Só a generosidade do mar, todos os dias invadindo
as águas da Guanabara, é que permite a vida ante tanta agressão.
Os
planos de despoluição têm mais de vinte anos. Um ambicioso programa do governo
do Estado, na década de 1990, arrastou-se sem resultados visíveis. Problemas de
governança, problemas corporativos, projetuais e administrativos se somam para
inviabilizar uma solução.
Carlos
Heitor Cony diz que o “primado da burrice” imperou em determinado período de
nossa história –referindo-se aos impasses que o país construiu para si mesmo.

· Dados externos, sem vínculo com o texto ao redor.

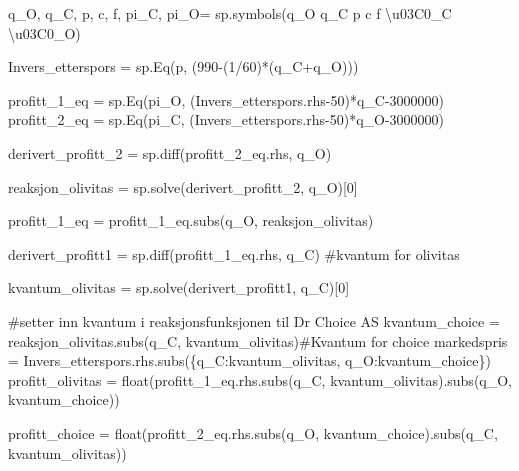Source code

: \documentclass[
  12pt,
  a4paper,
  DIV=11,
  numbers=noendperiod]{scrartcl}
\newenvironment{Shaded}{\begin{snugshade}}{\end{snugshade}}
\newcommand{\BuiltInTok}[1]{\textcolor[rgb]{0.00,0.23,0.31}{#1}}
\newcommand{\CharTok}[1]{\textcolor[rgb]{0.13,0.47,0.30}{#1}}
\newcommand{\CommentTok}[1]{\textcolor[rgb]{0.37,0.37,0.37}{#1}}
\newcommand{\DecValTok}[1]{\textcolor[rgb]{0.68,0.00,0.00}{#1}}
\newcommand{\NormalTok}[1]{\textcolor[rgb]{0.00,0.23,0.31}{#1}}
\newcommand{\OperatorTok}[1]{\textcolor[rgb]{0.37,0.37,0.37}{#1}}
\newcommand{\StringTok}[1]{\textcolor[rgb]{0.13,0.47,0.30}{#1}}
\begin{document}
\begin{Shaded}
\begin{Highlighting}[]
\NormalTok{q\_O, q\_C, p, c, f, pi\_C, pi\_O}\OperatorTok{=}\NormalTok{ sp.symbols(}\StringTok{\textquotesingle{}q\_O q\_C p c f }\CharTok{\textbackslash{}u03C0}\StringTok{\_C }\CharTok{\textbackslash{}u03C0}\StringTok{\_O\textquotesingle{}}\NormalTok{)}

\NormalTok{Invers\_etterspors }\OperatorTok{=}\NormalTok{ sp.Eq(p, (}\DecValTok{990}\OperatorTok{{-}}\NormalTok{(}\DecValTok{1}\OperatorTok{/}\DecValTok{60}\NormalTok{)}\OperatorTok{*}\NormalTok{(q\_C}\OperatorTok{+}\NormalTok{q\_O)))}


\NormalTok{profitt\_1\_eq }\OperatorTok{=}\NormalTok{ sp.Eq(pi\_O, (Invers\_etterspors.rhs}\OperatorTok{{-}}\DecValTok{50}\NormalTok{)}\OperatorTok{*}\NormalTok{q\_C}\OperatorTok{{-}}\DecValTok{3000000}\NormalTok{)}
\NormalTok{profitt\_2\_eq }\OperatorTok{=}\NormalTok{ sp.Eq(pi\_C, (Invers\_etterspors.rhs}\OperatorTok{{-}}\DecValTok{50}\NormalTok{)}\OperatorTok{*}\NormalTok{q\_O}\OperatorTok{{-}}\DecValTok{3000000}\NormalTok{)}


\NormalTok{derivert\_profitt\_2 }\OperatorTok{=}\NormalTok{ sp.diff(profitt\_2\_eq.rhs, q\_O)}

\NormalTok{reaksjon\_olivitas }\OperatorTok{=}\NormalTok{ sp.solve(derivert\_profitt\_2, q\_O)[}\DecValTok{0}\NormalTok{]}

\NormalTok{profitt\_1\_eq }\OperatorTok{=}\NormalTok{ profitt\_1\_eq.subs(q\_O, reaksjon\_olivitas)}

\NormalTok{derivert\_profitt1 }\OperatorTok{=}\NormalTok{ sp.diff(profitt\_1\_eq.rhs, q\_C) }\CommentTok{\#kvantum for olivitas}

\NormalTok{kvantum\_olivitas }\OperatorTok{=}\NormalTok{ sp.solve(derivert\_profitt1, q\_C)[}\DecValTok{0}\NormalTok{]}

\CommentTok{\#setter inn kvantum i reaksjonsfunksjonen til Dr Choice AS}
\NormalTok{kvantum\_choice }\OperatorTok{=}\NormalTok{ reaksjon\_olivitas.subs(q\_C, kvantum\_olivitas)}\CommentTok{\#Kvantum for choice}
\NormalTok{markedspris }\OperatorTok{=}\NormalTok{ Invers\_etterspors.rhs.subs(\{q\_C:kvantum\_olivitas, q\_O:kvantum\_choice\})}
\NormalTok{profitt\_olivitas }\OperatorTok{=} \BuiltInTok{float}\NormalTok{(profitt\_1\_eq.rhs.subs(q\_C, kvantum\_olivitas).subs(q\_O, kvantum\_choice))}

\NormalTok{profitt\_choice }\OperatorTok{=} \BuiltInTok{float}\NormalTok{(profitt\_2\_eq.rhs.subs(q\_O, kvantum\_choice).subs(q\_C, kvantum\_olivitas))}
\end{Highlighting}
\end{Shaded}
\end{document}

Essa atitude parece que também sustentou a ideia de que deveríamos ter ou a
solução ótima ou nenhuma solução para a Guanabara.
Felizmente,
a Olimpíada veio para sacudir nosso conforto. O compromisso da baía sediar
competições náuticas obriga a uma resposta
adequada e recomenda uma revisão de conceitos. Revisão que, como anuncia o
governo do Estado ,poderá ser capaz de conduzir à recuperação da baía no médio
prazo. (Há modelos semelhantes já testados sejam técnicos, , como tratar dos
esgotos em tempo seco e os rios na foz, sejam de governança ou projetuais). Se
se efetivar, será ação refundadora, igualmente por razões ambientais, sociais,
econômicas e urbanísticas.
O
renascimento da Baía de Guanabara tem poder para reestruturar a cidade como
metropolitana do Rio de Janeiro. Niterói, São Gonçalo, Magé, Caxias e a Baixada
Fluminense, a zona Norte do Rio, o Centro Histórico e parte da zona Sul, as
ilhas, o Porto – toda essa imensa região se beneficiará. Suas orlas e praias
poderão recuperar parte do antigo fulgor. E novos vetores de desenvolvimento para
a metrópole se moldarão, tendo como origem o polo Centro do Rio-Centro
de Niterói.
Este
momento de renovação dos administrações municipais é oportuno para que prefeitos
e governo do Estado possam alcançar um acordo propulsor da nova Guanabara. Tarefa de interesse geral, ultrapassa
mandatos. Também por isso precisará contar com a participação da cidadania, das
organizações sociais e da Academia no apoio, no monitoramento.(Gato escaldado
... não dá para só esperar os resultados.)
A
cidade reencontrando seu genius loci,
o “espírito do lugar”, como diziam os antigos: é o Paraiso de volta!.